Insieme ai fragili potranno vaccinarsi anche i loro caregiver e familiari conviventi (da lunedì anche over 40 secondo le disposizioni nazionali) affinché la protezione da Covid sia massima e tempestiva. Un ruolo chiave lo rivestono anche i medici di famiglia che a giorni entreranno in campo con la loro rete capillare e con l’insostituibile capacità di relazione con i propri assistiti”.

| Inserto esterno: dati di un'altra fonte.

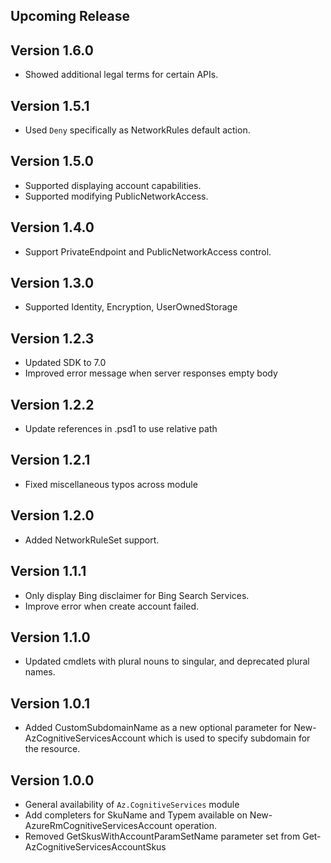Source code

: <!--
    Please leave this section at the top of the change log.

    Changes for the upcoming release should go under the section titled "Upcoming Release", and should adhere to the following format:

    ## Upcoming Release
    * Overview of change #1
        - Additional information about change #1
    * Overview of change #2
        - Additional information about change #2
        - Additional information about change #2
    * Overview of change #3
    * Overview of change #4
        - Additional information about change #4

    ## YYYY.MM.DD - Version X.Y.Z (Previous Release)
    * Overview of change #1
        - Additional information about change #1
-->
## Upcoming Release

## Version 1.6.0
* Showed additional legal terms for certain APIs.

## Version 1.5.1
* Used `Deny` specifically as NetworkRules default action.

## Version 1.5.0
* Supported displaying account capabilities.
* Supported modifying PublicNetworkAccess.

## Version 1.4.0
* Support PrivateEndpoint and PublicNetworkAccess control. 

## Version 1.3.0
* Supported Identity, Encryption, UserOwnedStorage 

## Version 1.2.3
* Updated SDK to 7.0
* Improved error message when server responses empty body

## Version 1.2.2
* Update references in .psd1 to use relative path

## Version 1.2.1
* Fixed miscellaneous typos across module

## Version 1.2.0
* Added NetworkRuleSet support.

## Version 1.1.1
* Only display Bing disclaimer for Bing Search Services.
* Improve error when create account failed.

## Version 1.1.0
* Updated cmdlets with plural nouns to singular, and deprecated plural names.

## Version 1.0.1
* Added CustomSubdomainName as a new optional parameter for New-AzCognitiveServicesAccount which is used to specify subdomain for the resource.

## Version 1.0.0
* General availability of `Az.CognitiveServices` module
* Add completers for SkuName and Typem available on New-AzureRmCognitiveServicesAccount operation.
* Removed GetSkusWithAccountParamSetName parameter set from Get-AzCognitiveServicesAccountSkus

Nel frattempo il Policlinico di Bari ha vaccinato quasi il 50% dei fragili in cura presso i centri specialistici. Il meccanismo ormai collaudato dall’inizio della campagna vaccinale prevede la chiamata diretta dalla clinica, l’appuntamento in un ambulatorio dedicato e la vaccinazione programmata sulla base delle cure e dei medicinali assunti negli ultimi mesi. Per i pazienti immunodepressi, neurologici, ematologici e oncologici, infatti, il vaccino deve essere somministrato su misura, calcolando con esattezza i tempi e l’intervallo di giorni necessario con le terapie seguite.